Electronic, information, and communication industries have shown rapid development by manufacturing portable, small, light, and high-performance electronic devices, and demands for a lithium secondary battery that may exhibit high capacity and high performance as a power source of electronic devices have increased. A lithium secondary battery that is used while being charged/discharged by intercalation and deintercalation of lithium ions has been settled as an essential power source of medium-to-large sized devices such as electric vehicles as well as portable electronic devices for information and communication.
Graphite-based negative electrode active materials have been used as typical negative electrode materials of a lithium secondary battery, but a theoretical capacity of the negative electrode active materials is limited to 372 mAh/g. Thus, studies on high capacity materials such as silicon, tin, or a metallic complex thereof have been conducted. Also, interest in titanium and zinc oxide for considering high capacity and chemical safety, as well as a change in a nanostructure thereof having a high specific surface area has increased.
In particular, silicon is one of the high capacity negative electrode active materials of a lithium secondary battery, and a theoretical capacity of silicon based on reaction with lithium is about 4200 mAh/g.
However, silicon changes a crystalline structure during the reaction with lithium, and when silicon absorbs and stores the maximum amount of lithium during charging, the silicon converts into Li4.4Si, and a volume of silicon expands about 4.12 folds a volume of silicon before the expansion. Mechanical stress applied to silicon during the expansion generates cracks inside and on the surface of an electrode, and the silicon shrinks back when lithium ions are discharged by discharging. When the charging/discharging cycle repeats, pulverization of the negative electrode active material may occur, and the pulverized negative electrode active material agglomerates and electrically detaches from a current collector. Also, due to an increase in resistance caused by a large change of a contact interface among negative electrode active materials, a capacity of the battery rapidly decreases as the number of charging/discharging cycles increases, and thus the cycle lifespan of the battery may be shortened.
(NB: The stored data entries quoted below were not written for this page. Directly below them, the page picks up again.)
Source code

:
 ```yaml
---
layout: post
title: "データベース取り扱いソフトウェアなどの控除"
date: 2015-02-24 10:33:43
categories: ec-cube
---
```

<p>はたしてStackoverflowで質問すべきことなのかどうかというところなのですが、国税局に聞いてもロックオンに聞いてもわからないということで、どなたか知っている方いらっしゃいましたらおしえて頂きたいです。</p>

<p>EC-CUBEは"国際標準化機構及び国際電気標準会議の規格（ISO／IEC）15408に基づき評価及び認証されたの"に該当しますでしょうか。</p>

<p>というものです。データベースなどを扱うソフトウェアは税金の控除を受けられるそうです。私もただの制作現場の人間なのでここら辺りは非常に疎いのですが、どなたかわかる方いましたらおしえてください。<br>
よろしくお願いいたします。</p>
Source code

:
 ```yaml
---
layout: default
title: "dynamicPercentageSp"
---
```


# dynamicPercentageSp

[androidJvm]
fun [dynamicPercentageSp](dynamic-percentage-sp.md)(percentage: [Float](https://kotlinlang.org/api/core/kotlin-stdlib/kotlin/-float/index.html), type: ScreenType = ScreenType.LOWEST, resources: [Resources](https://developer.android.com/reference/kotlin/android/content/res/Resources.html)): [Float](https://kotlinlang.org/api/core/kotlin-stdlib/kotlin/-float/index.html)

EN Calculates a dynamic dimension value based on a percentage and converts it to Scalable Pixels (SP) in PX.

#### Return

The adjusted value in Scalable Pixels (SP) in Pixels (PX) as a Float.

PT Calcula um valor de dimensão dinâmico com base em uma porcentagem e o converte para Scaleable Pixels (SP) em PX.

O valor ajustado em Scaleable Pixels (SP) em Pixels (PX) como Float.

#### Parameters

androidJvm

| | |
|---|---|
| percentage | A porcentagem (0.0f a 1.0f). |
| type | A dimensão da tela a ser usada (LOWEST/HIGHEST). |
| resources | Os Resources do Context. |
In order to resolve the problems above, methods of controlling rapid volume change in a silicon metal material by reducing a size of particles have been tried, and as one of the methods, a method including mechanically, finely grinding silicon and dispersing the resultant in a conducting material to prepare a Si—C complex as a negative electrode active material has been tried. Particularly, during nanoparticulation of silicon, surfaces of the particles easily oxidized, which formed an oxide coating layer on the silicon particles. Thus, the initial charging/discharging efficiency of a battery decreased, and a battery capacity was reduced as well. The problem caused by the oxidation was that, when a size of the particles decrease to a nanoscale, a fraction of an oxidation coating layer volume with respect to a metal volume increases.
In order to suppress the formation of an oxide coating layer and to improve conductivity, Patent Document 1 (Japanese Patent 2000-215887) discloses a method of coating a surface of silicon particles with a carbon layer by chemical vapor deposition. However, degradation in a current collecting property and cycle characteristic deterioration along with reduction in a large volume change accompanied by charging/discharging, as problems the silicon negative electrode needs to resolve, could not be prevented.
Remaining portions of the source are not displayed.